Start of THE RECORDS

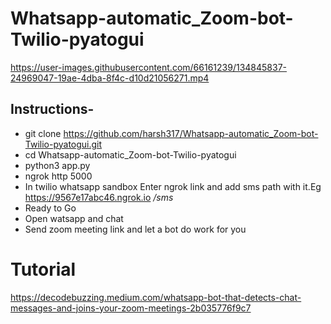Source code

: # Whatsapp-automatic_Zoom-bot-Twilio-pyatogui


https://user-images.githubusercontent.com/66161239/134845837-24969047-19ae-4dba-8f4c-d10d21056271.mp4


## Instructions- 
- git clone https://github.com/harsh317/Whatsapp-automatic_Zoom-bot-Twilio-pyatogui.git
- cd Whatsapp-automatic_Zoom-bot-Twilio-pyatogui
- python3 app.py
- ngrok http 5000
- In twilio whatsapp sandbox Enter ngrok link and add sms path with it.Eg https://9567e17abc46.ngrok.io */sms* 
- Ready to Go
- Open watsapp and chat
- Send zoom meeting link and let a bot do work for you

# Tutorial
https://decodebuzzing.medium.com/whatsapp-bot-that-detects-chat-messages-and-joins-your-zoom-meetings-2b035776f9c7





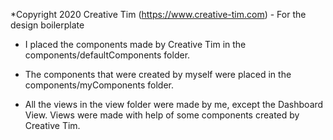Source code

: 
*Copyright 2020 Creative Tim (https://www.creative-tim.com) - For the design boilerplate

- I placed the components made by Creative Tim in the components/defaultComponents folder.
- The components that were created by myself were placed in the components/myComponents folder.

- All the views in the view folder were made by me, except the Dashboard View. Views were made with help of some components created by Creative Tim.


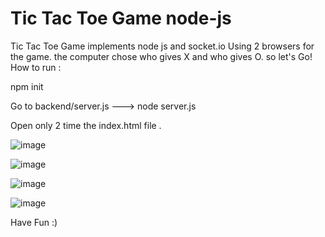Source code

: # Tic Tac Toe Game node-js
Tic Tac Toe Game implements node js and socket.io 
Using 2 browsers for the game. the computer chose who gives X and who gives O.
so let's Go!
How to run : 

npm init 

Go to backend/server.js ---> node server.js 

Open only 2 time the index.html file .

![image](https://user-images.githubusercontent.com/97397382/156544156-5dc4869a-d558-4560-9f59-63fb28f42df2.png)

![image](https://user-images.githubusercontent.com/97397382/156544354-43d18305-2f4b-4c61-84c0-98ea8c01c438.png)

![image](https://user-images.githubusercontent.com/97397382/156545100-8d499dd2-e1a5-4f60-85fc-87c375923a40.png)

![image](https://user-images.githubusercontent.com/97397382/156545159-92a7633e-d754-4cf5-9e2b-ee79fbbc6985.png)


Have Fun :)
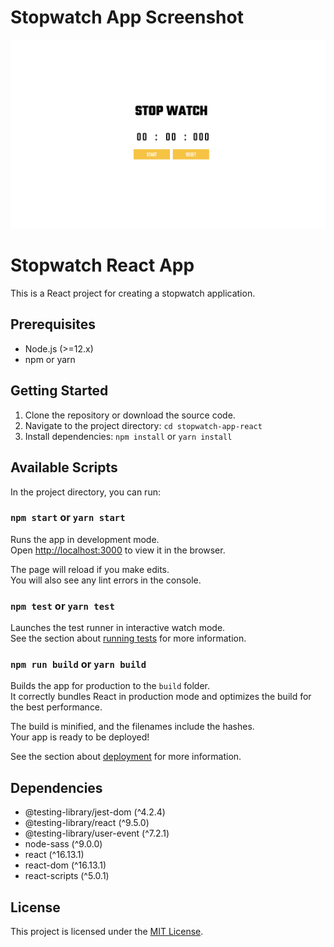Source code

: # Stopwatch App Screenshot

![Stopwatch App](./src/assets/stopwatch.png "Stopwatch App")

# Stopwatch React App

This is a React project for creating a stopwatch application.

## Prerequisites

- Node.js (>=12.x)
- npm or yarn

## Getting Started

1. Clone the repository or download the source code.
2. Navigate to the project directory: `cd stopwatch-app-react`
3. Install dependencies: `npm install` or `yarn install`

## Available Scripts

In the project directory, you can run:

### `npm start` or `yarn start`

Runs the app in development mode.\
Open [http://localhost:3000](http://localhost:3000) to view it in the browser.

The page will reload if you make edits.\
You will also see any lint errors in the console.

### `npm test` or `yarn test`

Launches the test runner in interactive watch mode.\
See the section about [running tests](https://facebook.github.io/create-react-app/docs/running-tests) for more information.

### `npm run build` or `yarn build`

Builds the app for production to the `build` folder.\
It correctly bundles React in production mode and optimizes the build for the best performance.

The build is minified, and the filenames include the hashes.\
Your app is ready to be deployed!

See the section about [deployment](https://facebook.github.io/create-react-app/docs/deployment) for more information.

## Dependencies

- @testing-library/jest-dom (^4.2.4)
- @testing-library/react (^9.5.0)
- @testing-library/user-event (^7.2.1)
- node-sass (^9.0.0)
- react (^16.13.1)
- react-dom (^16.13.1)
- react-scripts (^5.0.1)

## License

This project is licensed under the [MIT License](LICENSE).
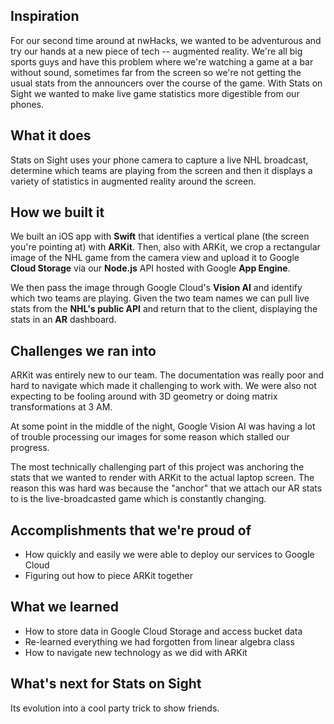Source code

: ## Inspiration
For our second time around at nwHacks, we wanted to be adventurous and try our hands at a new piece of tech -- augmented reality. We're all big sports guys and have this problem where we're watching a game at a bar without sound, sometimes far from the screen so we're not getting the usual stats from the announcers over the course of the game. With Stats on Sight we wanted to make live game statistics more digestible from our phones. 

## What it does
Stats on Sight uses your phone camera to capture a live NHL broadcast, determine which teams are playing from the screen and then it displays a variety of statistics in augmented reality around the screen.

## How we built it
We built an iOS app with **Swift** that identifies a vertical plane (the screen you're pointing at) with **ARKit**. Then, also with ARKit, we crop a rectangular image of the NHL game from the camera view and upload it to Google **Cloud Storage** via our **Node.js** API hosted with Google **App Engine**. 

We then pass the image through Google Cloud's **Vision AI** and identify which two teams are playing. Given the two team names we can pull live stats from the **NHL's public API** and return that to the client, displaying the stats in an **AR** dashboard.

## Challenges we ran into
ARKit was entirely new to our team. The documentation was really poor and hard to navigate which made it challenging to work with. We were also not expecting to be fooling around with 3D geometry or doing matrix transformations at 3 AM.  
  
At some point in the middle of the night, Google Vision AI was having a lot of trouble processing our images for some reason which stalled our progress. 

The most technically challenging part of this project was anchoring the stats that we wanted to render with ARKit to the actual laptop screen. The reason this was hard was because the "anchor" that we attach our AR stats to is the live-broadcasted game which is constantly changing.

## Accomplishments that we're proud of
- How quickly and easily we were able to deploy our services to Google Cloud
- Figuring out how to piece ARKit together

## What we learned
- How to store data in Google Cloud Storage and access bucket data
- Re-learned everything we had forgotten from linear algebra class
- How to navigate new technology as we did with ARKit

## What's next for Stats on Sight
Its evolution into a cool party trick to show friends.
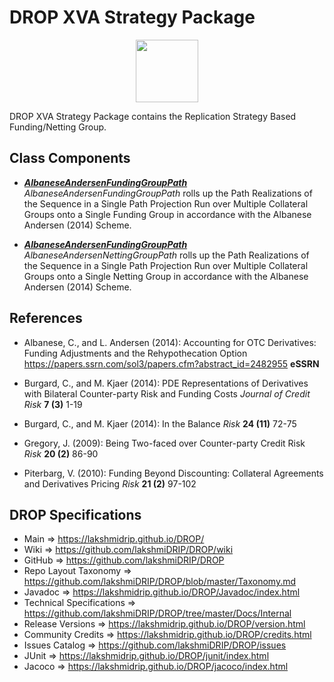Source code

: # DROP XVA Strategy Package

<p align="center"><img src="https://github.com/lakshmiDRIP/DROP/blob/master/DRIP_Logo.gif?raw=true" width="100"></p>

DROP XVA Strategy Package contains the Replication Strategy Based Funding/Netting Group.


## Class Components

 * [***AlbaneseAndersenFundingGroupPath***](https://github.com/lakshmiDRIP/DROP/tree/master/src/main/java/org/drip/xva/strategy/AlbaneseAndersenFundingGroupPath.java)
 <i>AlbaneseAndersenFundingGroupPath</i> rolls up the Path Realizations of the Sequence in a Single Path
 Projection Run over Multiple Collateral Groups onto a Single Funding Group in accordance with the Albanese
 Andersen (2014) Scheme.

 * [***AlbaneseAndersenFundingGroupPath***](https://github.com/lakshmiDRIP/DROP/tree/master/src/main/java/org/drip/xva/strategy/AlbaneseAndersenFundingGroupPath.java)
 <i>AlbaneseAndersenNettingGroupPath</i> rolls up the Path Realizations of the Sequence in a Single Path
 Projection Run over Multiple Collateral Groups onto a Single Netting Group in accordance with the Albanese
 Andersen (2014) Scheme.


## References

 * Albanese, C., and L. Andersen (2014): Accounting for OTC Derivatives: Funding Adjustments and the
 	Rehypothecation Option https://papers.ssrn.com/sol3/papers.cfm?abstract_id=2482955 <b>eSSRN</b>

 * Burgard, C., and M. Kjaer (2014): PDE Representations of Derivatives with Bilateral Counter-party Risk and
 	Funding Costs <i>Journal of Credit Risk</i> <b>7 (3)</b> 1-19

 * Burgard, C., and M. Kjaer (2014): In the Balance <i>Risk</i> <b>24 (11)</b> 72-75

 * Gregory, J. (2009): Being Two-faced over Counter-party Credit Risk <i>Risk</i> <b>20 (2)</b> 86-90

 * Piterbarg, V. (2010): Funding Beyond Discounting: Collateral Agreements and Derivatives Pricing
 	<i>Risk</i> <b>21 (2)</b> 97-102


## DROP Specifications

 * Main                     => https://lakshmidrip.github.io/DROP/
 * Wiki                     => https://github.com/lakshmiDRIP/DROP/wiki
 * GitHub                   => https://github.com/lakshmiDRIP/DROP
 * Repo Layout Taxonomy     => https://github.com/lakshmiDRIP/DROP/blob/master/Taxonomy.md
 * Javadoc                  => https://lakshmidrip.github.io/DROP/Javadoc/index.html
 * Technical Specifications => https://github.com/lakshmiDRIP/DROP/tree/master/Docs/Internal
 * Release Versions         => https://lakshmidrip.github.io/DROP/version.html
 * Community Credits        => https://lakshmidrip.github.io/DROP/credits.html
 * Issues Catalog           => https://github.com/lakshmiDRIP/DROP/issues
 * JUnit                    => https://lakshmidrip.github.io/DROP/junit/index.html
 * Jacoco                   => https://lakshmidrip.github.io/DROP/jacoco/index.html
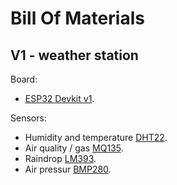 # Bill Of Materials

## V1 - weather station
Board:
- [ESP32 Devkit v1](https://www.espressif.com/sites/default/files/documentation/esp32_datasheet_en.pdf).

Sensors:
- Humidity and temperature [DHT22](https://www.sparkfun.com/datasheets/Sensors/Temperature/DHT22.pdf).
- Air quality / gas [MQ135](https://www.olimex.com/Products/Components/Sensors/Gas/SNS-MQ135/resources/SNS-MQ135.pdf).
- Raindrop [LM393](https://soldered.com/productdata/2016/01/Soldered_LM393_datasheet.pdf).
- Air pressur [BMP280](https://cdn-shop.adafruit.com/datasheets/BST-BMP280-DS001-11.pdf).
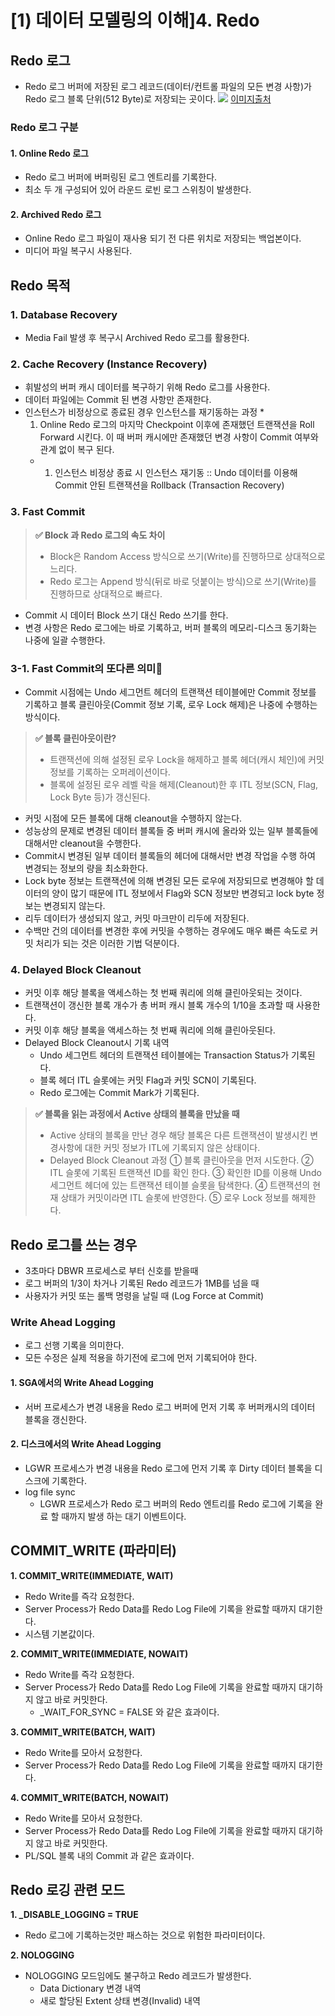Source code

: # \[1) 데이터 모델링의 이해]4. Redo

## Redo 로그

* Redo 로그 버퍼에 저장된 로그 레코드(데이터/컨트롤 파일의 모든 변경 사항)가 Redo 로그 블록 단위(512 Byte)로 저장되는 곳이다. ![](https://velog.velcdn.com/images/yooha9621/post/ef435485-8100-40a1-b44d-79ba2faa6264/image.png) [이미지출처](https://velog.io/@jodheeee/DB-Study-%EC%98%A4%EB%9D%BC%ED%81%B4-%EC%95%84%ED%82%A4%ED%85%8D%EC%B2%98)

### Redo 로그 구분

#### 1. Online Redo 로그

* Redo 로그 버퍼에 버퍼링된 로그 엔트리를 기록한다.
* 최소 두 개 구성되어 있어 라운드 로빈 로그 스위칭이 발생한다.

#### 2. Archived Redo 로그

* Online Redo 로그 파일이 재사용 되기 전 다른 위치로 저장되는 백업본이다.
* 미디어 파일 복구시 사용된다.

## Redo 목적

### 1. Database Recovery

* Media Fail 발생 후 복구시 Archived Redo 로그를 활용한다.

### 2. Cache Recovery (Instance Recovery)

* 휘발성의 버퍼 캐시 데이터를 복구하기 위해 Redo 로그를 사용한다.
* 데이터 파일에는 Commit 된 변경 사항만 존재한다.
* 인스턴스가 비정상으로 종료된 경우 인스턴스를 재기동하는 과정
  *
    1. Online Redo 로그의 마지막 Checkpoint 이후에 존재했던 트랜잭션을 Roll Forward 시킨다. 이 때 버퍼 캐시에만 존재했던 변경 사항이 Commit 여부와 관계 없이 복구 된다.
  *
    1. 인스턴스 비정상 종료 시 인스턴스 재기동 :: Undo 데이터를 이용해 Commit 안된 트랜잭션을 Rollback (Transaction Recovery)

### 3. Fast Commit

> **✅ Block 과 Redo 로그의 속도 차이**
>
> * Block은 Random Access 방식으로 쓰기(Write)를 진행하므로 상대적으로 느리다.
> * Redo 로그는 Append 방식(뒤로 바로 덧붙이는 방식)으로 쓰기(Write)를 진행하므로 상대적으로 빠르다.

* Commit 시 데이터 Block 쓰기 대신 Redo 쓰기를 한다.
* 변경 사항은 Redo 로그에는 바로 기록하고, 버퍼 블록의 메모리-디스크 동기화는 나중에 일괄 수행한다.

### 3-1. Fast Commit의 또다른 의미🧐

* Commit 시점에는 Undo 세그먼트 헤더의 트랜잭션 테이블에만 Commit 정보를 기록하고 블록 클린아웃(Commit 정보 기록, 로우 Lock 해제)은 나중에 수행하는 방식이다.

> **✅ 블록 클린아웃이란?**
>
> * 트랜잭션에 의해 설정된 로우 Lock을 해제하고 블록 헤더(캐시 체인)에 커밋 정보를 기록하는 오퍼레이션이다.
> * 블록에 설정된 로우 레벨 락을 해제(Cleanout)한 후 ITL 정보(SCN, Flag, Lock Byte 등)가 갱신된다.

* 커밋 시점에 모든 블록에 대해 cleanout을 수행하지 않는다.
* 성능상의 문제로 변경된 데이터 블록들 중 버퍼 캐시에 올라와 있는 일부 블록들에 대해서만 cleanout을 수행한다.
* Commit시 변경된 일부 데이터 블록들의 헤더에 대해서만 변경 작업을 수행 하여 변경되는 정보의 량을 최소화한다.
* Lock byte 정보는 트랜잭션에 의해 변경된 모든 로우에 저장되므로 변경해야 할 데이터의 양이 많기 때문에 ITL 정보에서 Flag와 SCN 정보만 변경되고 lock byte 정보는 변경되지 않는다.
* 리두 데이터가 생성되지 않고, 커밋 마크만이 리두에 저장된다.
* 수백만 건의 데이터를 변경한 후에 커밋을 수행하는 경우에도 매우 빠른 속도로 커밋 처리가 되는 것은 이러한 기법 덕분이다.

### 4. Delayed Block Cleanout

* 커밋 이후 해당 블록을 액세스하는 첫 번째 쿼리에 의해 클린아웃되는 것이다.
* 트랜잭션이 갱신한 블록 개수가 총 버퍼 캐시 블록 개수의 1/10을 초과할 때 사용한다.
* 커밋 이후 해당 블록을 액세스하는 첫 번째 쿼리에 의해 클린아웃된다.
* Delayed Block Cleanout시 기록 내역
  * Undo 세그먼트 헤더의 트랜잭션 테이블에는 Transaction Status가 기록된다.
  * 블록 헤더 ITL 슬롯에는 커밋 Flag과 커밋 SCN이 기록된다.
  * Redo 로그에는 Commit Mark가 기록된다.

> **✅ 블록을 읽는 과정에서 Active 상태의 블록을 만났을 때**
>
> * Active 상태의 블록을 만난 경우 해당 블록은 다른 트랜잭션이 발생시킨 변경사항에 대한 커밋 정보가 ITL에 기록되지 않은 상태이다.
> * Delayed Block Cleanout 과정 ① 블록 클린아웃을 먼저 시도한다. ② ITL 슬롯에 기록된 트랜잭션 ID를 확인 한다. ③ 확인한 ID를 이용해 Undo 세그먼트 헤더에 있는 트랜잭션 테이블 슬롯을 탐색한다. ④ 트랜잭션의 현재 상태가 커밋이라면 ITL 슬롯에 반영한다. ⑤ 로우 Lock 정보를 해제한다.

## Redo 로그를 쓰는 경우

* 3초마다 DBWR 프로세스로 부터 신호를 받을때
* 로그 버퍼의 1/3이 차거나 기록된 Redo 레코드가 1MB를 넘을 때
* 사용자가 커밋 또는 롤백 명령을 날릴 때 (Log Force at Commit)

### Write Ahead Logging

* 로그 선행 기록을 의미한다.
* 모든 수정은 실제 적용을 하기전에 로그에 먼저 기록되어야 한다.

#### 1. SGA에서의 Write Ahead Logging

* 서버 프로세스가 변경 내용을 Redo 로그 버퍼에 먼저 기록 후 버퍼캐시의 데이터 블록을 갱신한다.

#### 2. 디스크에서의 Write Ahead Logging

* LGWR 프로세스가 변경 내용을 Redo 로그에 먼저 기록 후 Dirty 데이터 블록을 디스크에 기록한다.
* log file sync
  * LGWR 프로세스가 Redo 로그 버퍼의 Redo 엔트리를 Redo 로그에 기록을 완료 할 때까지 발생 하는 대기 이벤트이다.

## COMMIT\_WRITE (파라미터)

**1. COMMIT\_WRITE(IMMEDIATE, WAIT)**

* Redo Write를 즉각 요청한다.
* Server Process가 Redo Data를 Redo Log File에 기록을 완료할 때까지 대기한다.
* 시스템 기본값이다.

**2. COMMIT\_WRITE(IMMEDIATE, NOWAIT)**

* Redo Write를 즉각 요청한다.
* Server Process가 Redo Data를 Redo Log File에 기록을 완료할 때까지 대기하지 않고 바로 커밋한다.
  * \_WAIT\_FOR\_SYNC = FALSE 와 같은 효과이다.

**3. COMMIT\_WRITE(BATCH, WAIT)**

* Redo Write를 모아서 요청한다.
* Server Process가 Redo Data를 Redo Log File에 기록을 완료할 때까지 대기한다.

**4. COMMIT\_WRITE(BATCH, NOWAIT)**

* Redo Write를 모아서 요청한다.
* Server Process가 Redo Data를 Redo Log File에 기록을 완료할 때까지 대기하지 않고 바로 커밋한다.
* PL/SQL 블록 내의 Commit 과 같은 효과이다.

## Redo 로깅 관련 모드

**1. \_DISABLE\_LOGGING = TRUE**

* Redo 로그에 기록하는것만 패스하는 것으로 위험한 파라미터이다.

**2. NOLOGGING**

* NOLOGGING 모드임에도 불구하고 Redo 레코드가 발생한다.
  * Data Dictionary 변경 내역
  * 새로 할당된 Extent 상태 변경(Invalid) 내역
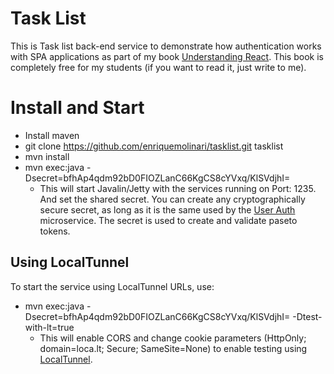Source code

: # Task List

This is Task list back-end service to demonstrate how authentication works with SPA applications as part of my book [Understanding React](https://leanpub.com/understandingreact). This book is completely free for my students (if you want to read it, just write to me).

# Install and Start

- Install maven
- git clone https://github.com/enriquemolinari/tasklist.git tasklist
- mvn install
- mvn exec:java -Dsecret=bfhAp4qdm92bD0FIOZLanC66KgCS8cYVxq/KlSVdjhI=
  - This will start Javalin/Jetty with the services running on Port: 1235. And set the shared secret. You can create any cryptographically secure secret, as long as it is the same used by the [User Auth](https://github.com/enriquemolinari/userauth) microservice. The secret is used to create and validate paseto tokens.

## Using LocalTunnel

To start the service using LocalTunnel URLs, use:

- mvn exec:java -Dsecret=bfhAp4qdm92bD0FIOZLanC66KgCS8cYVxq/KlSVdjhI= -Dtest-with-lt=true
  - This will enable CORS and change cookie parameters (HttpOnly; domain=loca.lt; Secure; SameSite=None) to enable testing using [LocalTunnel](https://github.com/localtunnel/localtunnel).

End of THE RECORDS

### YOUR OBJECTIVE
Out of the records above, please copy exactly the lines from the line with "- Air pressur" up to and including the line with "정보는 변경되지 않는다.", minus the pictures.

### TASK RESULT
- Air pressur [BMP280](https://cdn-shop.adafruit.com/datasheets/BST-BMP280-DS001-11.pdf).
Source code

: # \[1) 데이터 모델링의 이해]4. Redo

## Redo 로그

* Redo 로그 버퍼에 저장된 로그 레코드(데이터/컨트롤 파일의 모든 변경 사항)가 Redo 로그 블록 단위(512 Byte)로 저장되는 곳이다. ![](https://velog.velcdn.com/images/yooha9621/post/ef435485-8100-40a1-b44d-79ba2faa6264/image.png) [이미지출처](https://velog.io/@jodheeee/DB-Study-%EC%98%A4%EB%9D%BC%ED%81%B4-%EC%95%84%ED%82%A4%ED%85%8D%EC%B2%98)

### Redo 로그 구분

#### 1. Online Redo 로그

* Redo 로그 버퍼에 버퍼링된 로그 엔트리를 기록한다.
* 최소 두 개 구성되어 있어 라운드 로빈 로그 스위칭이 발생한다.

#### 2. Archived Redo 로그

* Online Redo 로그 파일이 재사용 되기 전 다른 위치로 저장되는 백업본이다.
* 미디어 파일 복구시 사용된다.

## Redo 목적

### 1. Database Recovery

* Media Fail 발생 후 복구시 Archived Redo 로그를 활용한다.

### 2. Cache Recovery (Instance Recovery)

* 휘발성의 버퍼 캐시 데이터를 복구하기 위해 Redo 로그를 사용한다.
* 데이터 파일에는 Commit 된 변경 사항만 존재한다.
* 인스턴스가 비정상으로 종료된 경우 인스턴스를 재기동하는 과정
  *
    1. Online Redo 로그의 마지막 Checkpoint 이후에 존재했던 트랜잭션을 Roll Forward 시킨다. 이 때 버퍼 캐시에만 존재했던 변경 사항이 Commit 여부와 관계 없이 복구 된다.
  *
    1. 인스턴스 비정상 종료 시 인스턴스 재기동 :: Undo 데이터를 이용해 Commit 안된 트랜잭션을 Rollback (Transaction Recovery)

### 3. Fast Commit

> **✅ Block 과 Redo 로그의 속도 차이**
>
> * Block은 Random Access 방식으로 쓰기(Write)를 진행하므로 상대적으로 느리다.
> * Redo 로그는 Append 방식(뒤로 바로 덧붙이는 방식)으로 쓰기(Write)를 진행하므로 상대적으로 빠르다.

* Commit 시 데이터 Block 쓰기 대신 Redo 쓰기를 한다.
* 변경 사항은 Redo 로그에는 바로 기록하고, 버퍼 블록의 메모리-디스크 동기화는 나중에 일괄 수행한다.

### 3-1. Fast Commit의 또다른 의미🧐

* Commit 시점에는 Undo 세그먼트 헤더의 트랜잭션 테이블에만 Commit 정보를 기록하고 블록 클린아웃(Commit 정보 기록, 로우 Lock 해제)은 나중에 수행하는 방식이다.

> **✅ 블록 클린아웃이란?**
>
> * 트랜잭션에 의해 설정된 로우 Lock을 해제하고 블록 헤더(캐시 체인)에 커밋 정보를 기록하는 오퍼레이션이다.
> * 블록에 설정된 로우 레벨 락을 해제(Cleanout)한 후 ITL 정보(SCN, Flag, Lock Byte 등)가 갱신된다.

* 커밋 시점에 모든 블록에 대해 cleanout을 수행하지 않는다.
* 성능상의 문제로 변경된 데이터 블록들 중 버퍼 캐시에 올라와 있는 일부 블록들에 대해서만 cleanout을 수행한다.
* Commit시 변경된 일부 데이터 블록들의 헤더에 대해서만 변경 작업을 수행 하여 변경되는 정보의 량을 최소화한다.
* Lock byte 정보는 트랜잭션에 의해 변경된 모든 로우에 저장되므로 변경해야 할 데이터의 양이 많기 때문에 ITL 정보에서 Flag와 SCN 정보만 변경되고 lock byte 정보는 변경되지 않는다.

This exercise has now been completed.